**Task item**
Write out the following listing's lines from the one with "Computing all current" to the one with "potential whose initial", exactly, with both included and no others.

**Input data**
++++++++

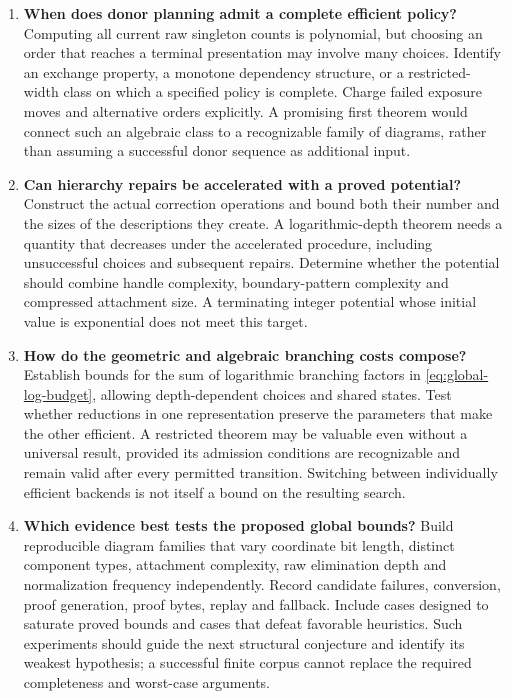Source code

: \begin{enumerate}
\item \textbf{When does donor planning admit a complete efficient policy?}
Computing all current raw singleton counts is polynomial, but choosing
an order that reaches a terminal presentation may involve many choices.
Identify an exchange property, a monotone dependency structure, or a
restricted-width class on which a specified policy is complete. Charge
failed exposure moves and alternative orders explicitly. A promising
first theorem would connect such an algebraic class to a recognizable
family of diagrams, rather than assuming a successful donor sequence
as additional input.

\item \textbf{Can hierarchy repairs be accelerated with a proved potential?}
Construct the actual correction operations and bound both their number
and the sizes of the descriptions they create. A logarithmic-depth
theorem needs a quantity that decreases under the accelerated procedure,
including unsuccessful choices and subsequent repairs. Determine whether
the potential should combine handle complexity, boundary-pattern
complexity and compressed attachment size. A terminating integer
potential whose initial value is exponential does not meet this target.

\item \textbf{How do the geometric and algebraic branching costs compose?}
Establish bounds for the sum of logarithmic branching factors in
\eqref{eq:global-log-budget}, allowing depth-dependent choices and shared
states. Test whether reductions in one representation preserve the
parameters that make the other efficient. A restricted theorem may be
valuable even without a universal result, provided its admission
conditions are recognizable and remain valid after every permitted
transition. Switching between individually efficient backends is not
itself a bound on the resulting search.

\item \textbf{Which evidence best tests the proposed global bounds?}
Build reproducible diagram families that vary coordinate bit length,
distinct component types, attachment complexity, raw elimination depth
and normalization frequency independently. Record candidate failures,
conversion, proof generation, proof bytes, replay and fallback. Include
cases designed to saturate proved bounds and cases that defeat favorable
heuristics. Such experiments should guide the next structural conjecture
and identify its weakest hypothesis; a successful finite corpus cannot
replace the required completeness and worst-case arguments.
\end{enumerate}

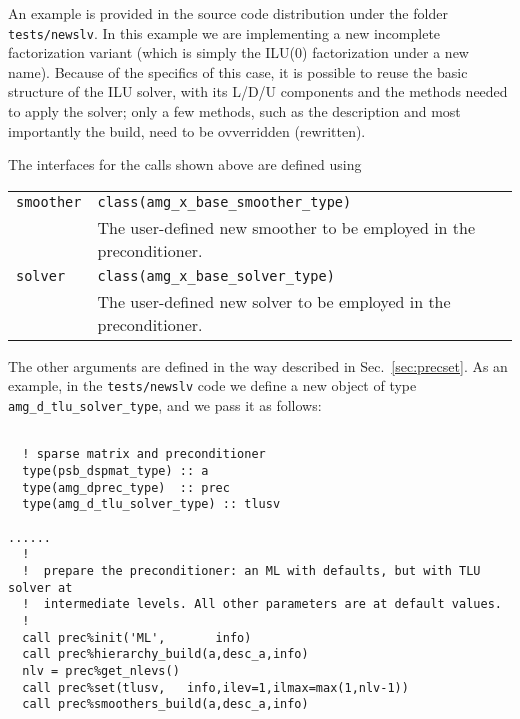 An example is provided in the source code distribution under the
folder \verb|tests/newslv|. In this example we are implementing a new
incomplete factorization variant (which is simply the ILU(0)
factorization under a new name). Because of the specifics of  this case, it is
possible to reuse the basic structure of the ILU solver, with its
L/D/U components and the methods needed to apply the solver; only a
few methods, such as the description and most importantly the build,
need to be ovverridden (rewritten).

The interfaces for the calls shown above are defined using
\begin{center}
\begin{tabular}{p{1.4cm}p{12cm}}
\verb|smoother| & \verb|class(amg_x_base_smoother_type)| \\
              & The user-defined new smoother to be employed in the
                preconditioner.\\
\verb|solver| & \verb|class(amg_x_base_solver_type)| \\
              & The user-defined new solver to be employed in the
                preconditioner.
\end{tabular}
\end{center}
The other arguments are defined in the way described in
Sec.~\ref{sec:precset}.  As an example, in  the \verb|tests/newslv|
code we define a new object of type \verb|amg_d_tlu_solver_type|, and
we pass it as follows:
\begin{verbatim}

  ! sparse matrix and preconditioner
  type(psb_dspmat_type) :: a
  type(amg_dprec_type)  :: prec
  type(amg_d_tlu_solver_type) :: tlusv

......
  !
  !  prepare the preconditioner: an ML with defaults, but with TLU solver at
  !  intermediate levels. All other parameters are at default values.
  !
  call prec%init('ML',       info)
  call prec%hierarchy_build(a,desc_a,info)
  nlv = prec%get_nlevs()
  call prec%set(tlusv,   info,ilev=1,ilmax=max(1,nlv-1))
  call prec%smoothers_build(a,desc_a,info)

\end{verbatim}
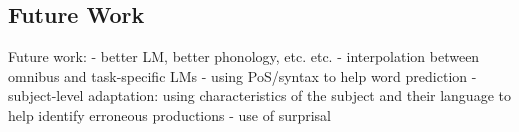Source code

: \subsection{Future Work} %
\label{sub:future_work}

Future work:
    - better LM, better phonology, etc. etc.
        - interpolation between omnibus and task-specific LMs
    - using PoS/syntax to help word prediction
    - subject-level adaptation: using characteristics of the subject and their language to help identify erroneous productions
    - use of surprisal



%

++++++++

**Completed exercise**
Computing all current raw singleton counts is polynomial, but choosing
an order that reaches a terminal presentation may involve many choices.
Identify an exchange property, a monotone dependency structure, or a
restricted-width class on which a specified policy is complete. Charge
failed exposure moves and alternative orders explicitly. A promising
first theorem would connect such an algebraic class to a recognizable
family of diagrams, rather than assuming a successful donor sequence
as additional input.

\item \textbf{Can hierarchy repairs be accelerated with a proved potential?}
Construct the actual correction operations and bound both their number
and the sizes of the descriptions they create. A logarithmic-depth
theorem needs a quantity that decreases under the accelerated procedure,
including unsuccessful choices and subsequent repairs. Determine whether
the potential should combine handle complexity, boundary-pattern
complexity and compressed attachment size. A terminating integer
potential whose initial value is exponential does not meet this target.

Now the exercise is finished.